> _Stored entries_
----------

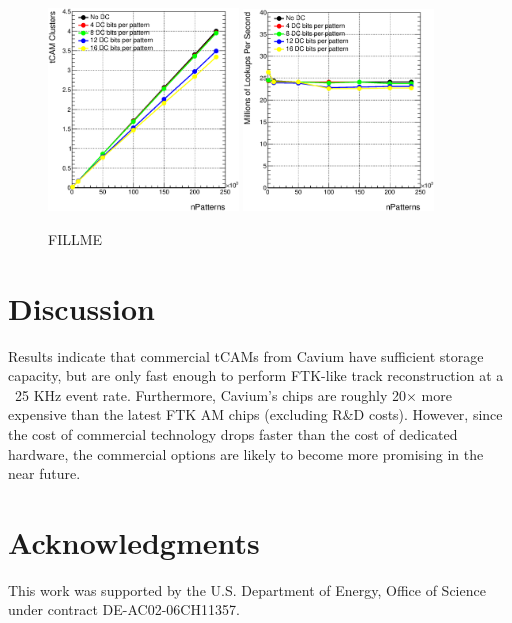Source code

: \documentclass[preprint,prd,showpacs]{revtex4-1}
\begin{document}
\begin{figure}[!htb]
\begin{center}
\includegraphics[width=0.45\textwidth]{figures/PlotTcamData_eps/001}
\includegraphics[width=0.45\textwidth]{figures/PlotTcamData_eps/002}
\caption{FILLME}
\label{fig:nsp_perf_plots}
\end{center}
\end{figure}


\section{Discussion}\label{sec:Discussion}

Results indicate that commercial tCAMs from Cavium have sufficient storage capacity, but are only fast enough to perform FTK-like track reconstruction at a ~25 KHz event rate. Furthermore, Cavium's chips are  roughly 20× more expensive than the latest FTK AM chips (excluding R\&D costs). However, since the cost of commercial technology drops faster than the cost of dedicated hardware, the commercial options are likely to become more promising in the near future.

\section{Acknowledgments}
This work was supported by the U.S. Department of Energy, Office of Science under contract DE-AC02-06CH11357.


\end{document}
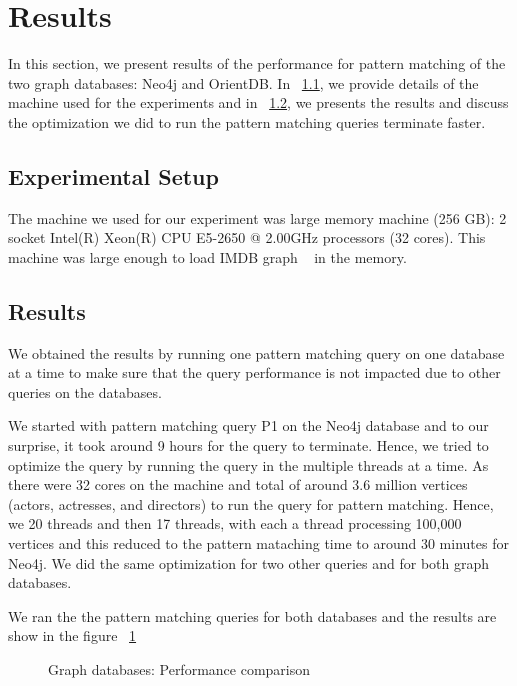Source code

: 
\section{Results}
In this section, we present results of the performance for pattern matching of the two graph databases: Neo4j and OrientDB. In ~\ref{setup}, we provide details of the machine used for the experiments and in ~\ref{result}, we presents the results and discuss the optimization we did to run the pattern matching queries terminate faster.

\subsection{Experimental Setup}
\label{setup}

The machine we used for our experiment was large memory machine (256 GB): 2 socket Intel(R) Xeon(R) CPU E5-2650 @ 2.00GHz processors (32 cores). This machine was large enough to load IMDB graph ~\cite{IMDb96:online} in the memory.

\subsection{Results}
\label{result}
We obtained the results by running one pattern matching query on one database at a time to make sure that the query performance is not impacted due to other queries on the databases.

We started with pattern matching query P1 on the Neo4j database and to our surprise, it took around 9 hours for the query to terminate. Hence, we tried to optimize the query by running the query in the multiple threads at a time. As there were 32 cores on the machine and total of around 3.6 million vertices (actors, actresses, and directors) to run the query for pattern matching. Hence, we 20 threads and then 17 threads, with each a thread processing 100,000 vertices and this reduced to the pattern mataching time to around 30 minutes for Neo4j. We did the same optimization for two other queries and for both graph databases.

We ran the the pattern matching queries for both databases and the results are show in the figure ~\ref{fig:comparsion}

\begin{figure}[h!]
	\centering
	\caption{Graph databases: Performance comparison}
	\label{fig:comparsion}
	\centering
\end{figure}

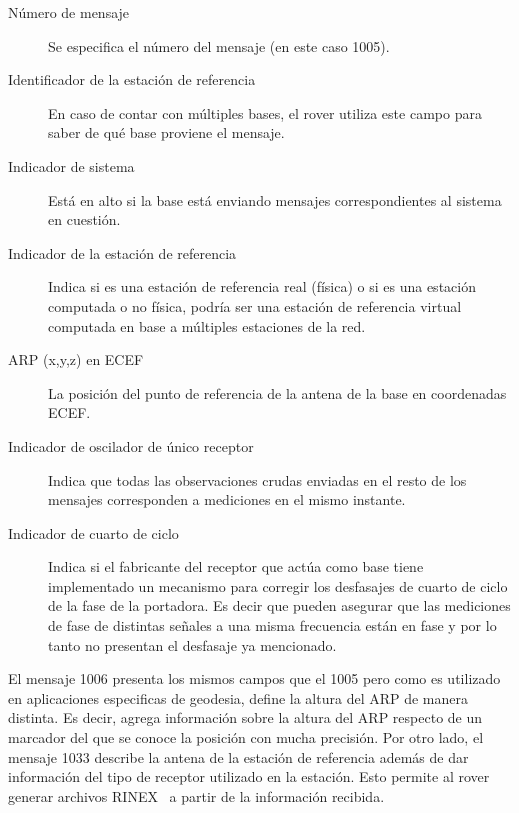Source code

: \documentclass[a4paper,12pt,oneside,onecolumn,final,openright]{book}%
\begin{document}

\begin{description}
	\item[Número de mensaje] Se especifica el número del mensaje (en este caso 1005).
	\item[Identificador de la estación de referencia] En caso de contar con múltiples bases, el rover utiliza este campo para saber de qué base proviene el mensaje.
	\item[Indicador de sistema] Está en alto si la base está enviando mensajes correspondientes al sistema en cuestión.
	\item[Indicador de la estación de referencia] Indica si es una estación de referencia real (física) o si es una estación computada o no física, podría ser una estación de referencia virtual computada en base a múltiples estaciones de la red.
	\item[ARP (x,y,z) en ECEF] La posición del punto de referencia de la antena de la base en coordenadas ECEF.
	\item [Indicador de oscilador de único receptor] Indica que todas las observaciones crudas enviadas en el resto de los mensajes corresponden a mediciones en el mismo instante.
	\item[Indicador de cuarto de ciclo] Indica si el fabricante del receptor que actúa como base tiene implementado un mecanismo para corregir los desfasajes de cuarto de ciclo de la fase de la portadora. Es decir que pueden asegurar que las mediciones de fase de distintas señales a una misma frecuencia están en fase y por lo tanto no presentan el desfasaje ya mencionado.
\end{description}
	
	El mensaje 1006 presenta los mismos campos que el 1005 pero como es utilizado en aplicaciones especificas de geodesia, define la altura del ARP de manera distinta. Es decir, agrega información sobre la altura del ARP respecto de un marcador del que se conoce la posición con mucha precisión. Por otro lado, el mensaje 1033 describe la antena de la estación de referencia además de dar información del tipo de receptor utilizado en la estación. Esto permite al rover generar archivos RINEX~\cite{rinex} a partir de la información recibida.
	
\end{document}
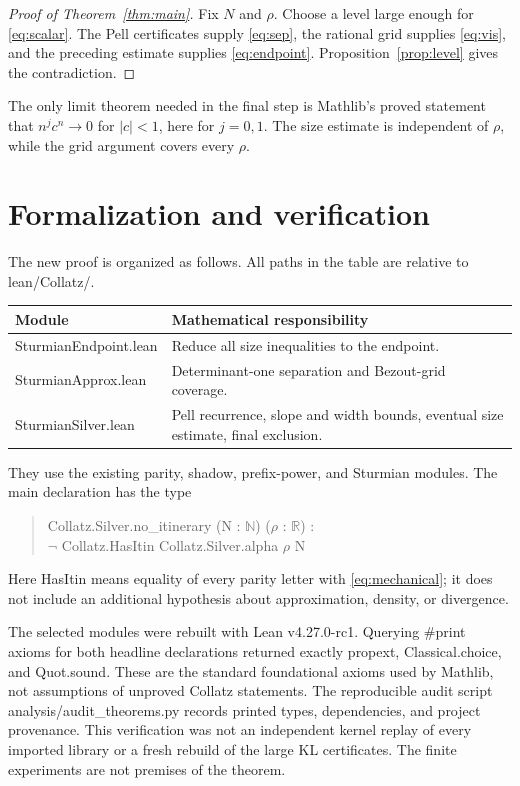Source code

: \documentclass[11pt]{article}
\theoremstyle{remark}
\newcommand{\N}{\mathbb N}
\newcommand{\R}{\mathbb R}
\newcommand{\code}[1]{{\small\ttfamily #1}}
\begin{document}
\begin{proof}[Proof of Theorem~\ref{thm:main}]
Fix $N$ and $\rho$. Choose a level large enough for \eqref{eq:scalar}.
The Pell certificates supply \eqref{eq:sep}, the rational grid supplies
\eqref{eq:vis}, and the preceding estimate supplies
\eqref{eq:endpoint}. Proposition~\ref{prop:level} gives the contradiction.
\end{proof}
The only limit theorem needed in the final step is Mathlib's proved
statement that $n^j c^n\to0$ for $|c|<1$, here for $j=0,1$.
The size estimate is independent of $\rho$, while the grid argument
covers every $\rho$.

\section{Formalization and verification}
The new proof is organized as follows. All paths in the table are
relative to \code{lean/Collatz/}.
\begin{center}
\small
\begin{tabularx}{\linewidth}{@{}lX@{}}
\toprule
Module & Mathematical responsibility\\
\midrule
\code{SturmianEndpoint.lean} & Reduce all size inequalities to the endpoint.\\
\code{SturmianApprox.lean} & Determinant-one separation and Bezout-grid coverage.\\
\code{SturmianSilver.lean} & Pell recurrence, slope and width bounds, eventual size estimate, final exclusion.\\
\bottomrule
\end{tabularx}
\end{center}
They use the existing parity, shadow, prefix-power, and Sturmian modules.
The main declaration has the type
\begin{quote}\small\ttfamily
Collatz.Silver.no\_\allowbreak{}itinerary (N : $\N$) ($\rho$ : $\R$) :\\
\hspace*{1em}$\neg$ Collatz.HasItin Collatz.Silver.alpha $\rho$ N
\end{quote}
Here \code{HasItin} means equality of every parity letter with
\eqref{eq:mechanical}; it does not include an additional hypothesis
about approximation, density, or divergence.

The selected modules were rebuilt with Lean
\code{v4.27.0-rc1}. Querying \code{\#print axioms} for both headline
declarations returned exactly \code{propext}, \code{Classical.choice},
and \code{Quot.sound}. These are the standard foundational axioms used
by Mathlib, not assumptions of unproved Collatz statements. The
reproducible audit script \code{analysis/audit\_\allowbreak{}theorems.py} records
printed types, dependencies, and project provenance. This verification
was not an independent kernel replay of every imported library or a
fresh rebuild of the large KL certificates. The finite experiments are
not premises of the theorem.
\end{document}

----------

> _Problem requirements_
Please write out all of the data verbatim, with no pictures in the copy.

> _Answer to this problem_
Source code

: \documentclass[preprint,prd,showpacs]{revtex4-1}
\begin{document}
\begin{figure}[!htb]
\begin{center}
\includegraphics[width=0.45\textwidth]{figures/PlotTcamData_eps/001}
\includegraphics[width=0.45\textwidth]{figures/PlotTcamData_eps/002}
\caption{FILLME}
\label{fig:nsp_perf_plots}
\end{center}
\end{figure}


\section{Discussion}\label{sec:Discussion}

Results indicate that commercial tCAMs from Cavium have sufficient storage capacity, but are only fast enough to perform FTK-like track reconstruction at a ~25 KHz event rate. Furthermore, Cavium's chips are  roughly 20× more expensive than the latest FTK AM chips (excluding R\&D costs). However, since the cost of commercial technology drops faster than the cost of dedicated hardware, the commercial options are likely to become more promising in the near future.

\section{Acknowledgments}
This work was supported by the U.S. Department of Energy, Office of Science under contract DE-AC02-06CH11357.


\end{document}
Source code

: 
\section{Results}
In this section, we present results of the performance for pattern matching of the two graph databases: Neo4j and OrientDB. In ~\ref{setup}, we provide details of the machine used for the experiments and in ~\ref{result}, we presents the results and discuss the optimization we did to run the pattern matching queries terminate faster.

\subsection{Experimental Setup}
\label{setup}

The machine we used for our experiment was large memory machine (256 GB): 2 socket Intel(R) Xeon(R) CPU E5-2650 @ 2.00GHz processors (32 cores). This machine was large enough to load IMDB graph ~\cite{IMDb96:online} in the memory.

\subsection{Results}
\label{result}
We obtained the results by running one pattern matching query on one database at a time to make sure that the query performance is not impacted due to other queries on the databases.

We started with pattern matching query P1 on the Neo4j database and to our surprise, it took around 9 hours for the query to terminate. Hence, we tried to optimize the query by running the query in the multiple threads at a time. As there were 32 cores on the machine and total of around 3.6 million vertices (actors, actresses, and directors) to run the query for pattern matching. Hence, we 20 threads and then 17 threads, with each a thread processing 100,000 vertices and this reduced to the pattern mataching time to around 30 minutes for Neo4j. We did the same optimization for two other queries and for both graph databases.

We ran the the pattern matching queries for both databases and the results are show in the figure ~\ref{fig:comparsion}

\begin{figure}[h!]
	\centering
	\caption{Graph databases: Performance comparison}
	\label{fig:comparsion}
	\centering
\end{figure}

Source code

: \documentclass[a4paper,12pt,oneside,onecolumn,final,openright]{book}%
\begin{document}

\begin{description}
	\item[Número de mensaje] Se especifica el número del mensaje (en este caso 1005).
	\item[Identificador de la estación de referencia] En caso de contar con múltiples bases, el rover utiliza este campo para saber de qué base proviene el mensaje.
	\item[Indicador de sistema] Está en alto si la base está enviando mensajes correspondientes al sistema en cuestión.
	\item[Indicador de la estación de referencia] Indica si es una estación de referencia real (física) o si es una estación computada o no física, podría ser una estación de referencia virtual computada en base a múltiples estaciones de la red.
	\item[ARP (x,y,z) en ECEF] La posición del punto de referencia de la antena de la base en coordenadas ECEF.
	\item [Indicador de oscilador de único receptor] Indica que todas las observaciones crudas enviadas en el resto de los mensajes corresponden a mediciones en el mismo instante.
	\item[Indicador de cuarto de ciclo] Indica si el fabricante del receptor que actúa como base tiene implementado un mecanismo para corregir los desfasajes de cuarto de ciclo de la fase de la portadora. Es decir que pueden asegurar que las mediciones de fase de distintas señales a una misma frecuencia están en fase y por lo tanto no presentan el desfasaje ya mencionado.
\end{description}
	
	El mensaje 1006 presenta los mismos campos que el 1005 pero como es utilizado en aplicaciones especificas de geodesia, define la altura del ARP de manera distinta. Es decir, agrega información sobre la altura del ARP respecto de un marcador del que se conoce la posición con mucha precisión. Por otro lado, el mensaje 1033 describe la antena de la estación de referencia además de dar información del tipo de receptor utilizado en la estación. Esto permite al rover generar archivos RINEX~\cite{rinex} a partir de la información recibida.
	
\end{document}
Source code

: \documentclass[11pt]{article}
\theoremstyle{remark}
\newcommand{\N}{\mathbb N}
\newcommand{\R}{\mathbb R}
\newcommand{\code}[1]{{\small\ttfamily #1}}
\begin{document}
\begin{proof}[Proof of Theorem~\ref{thm:main}]
Fix $N$ and $\rho$. Choose a level large enough for \eqref{eq:scalar}.
The Pell certificates supply \eqref{eq:sep}, the rational grid supplies
\eqref{eq:vis}, and the preceding estimate supplies
\eqref{eq:endpoint}. Proposition~\ref{prop:level} gives the contradiction.
\end{proof}
The only limit theorem needed in the final step is Mathlib's proved
statement that $n^j c^n\to0$ for $|c|<1$, here for $j=0,1$.
The size estimate is independent of $\rho$, while the grid argument
covers every $\rho$.

\section{Formalization and verification}
The new proof is organized as follows. All paths in the table are
relative to \code{lean/Collatz/}.
\begin{center}
\small
\begin{tabularx}{\linewidth}{@{}lX@{}}
\toprule
Module & Mathematical responsibility\\
\midrule
\code{SturmianEndpoint.lean} & Reduce all size inequalities to the endpoint.\\
\code{SturmianApprox.lean} & Determinant-one separation and Bezout-grid coverage.\\
\code{SturmianSilver.lean} & Pell recurrence, slope and width bounds, eventual size estimate, final exclusion.\\
\bottomrule
\end{tabularx}
\end{center}
They use the existing parity, shadow, prefix-power, and Sturmian modules.
The main declaration has the type
\begin{quote}\small\ttfamily
Collatz.Silver.no\_\allowbreak{}itinerary (N : $\N$) ($\rho$ : $\R$) :\\
\hspace*{1em}$\neg$ Collatz.HasItin Collatz.Silver.alpha $\rho$ N
\end{quote}
Here \code{HasItin} means equality of every parity letter with
\eqref{eq:mechanical}; it does not include an additional hypothesis
about approximation, density, or divergence.

The selected modules were rebuilt with Lean
\code{v4.27.0-rc1}. Querying \code{\#print axioms} for both headline
declarations returned exactly \code{propext}, \code{Classical.choice},
and \code{Quot.sound}. These are the standard foundational axioms used
by Mathlib, not assumptions of unproved Collatz statements. The
reproducible audit script \code{analysis/audit\_\allowbreak{}theorems.py} records
printed types, dependencies, and project provenance. This verification
was not an independent kernel replay of every imported library or a
fresh rebuild of the large KL certificates. The finite experiments are
not premises of the theorem.
\end{document}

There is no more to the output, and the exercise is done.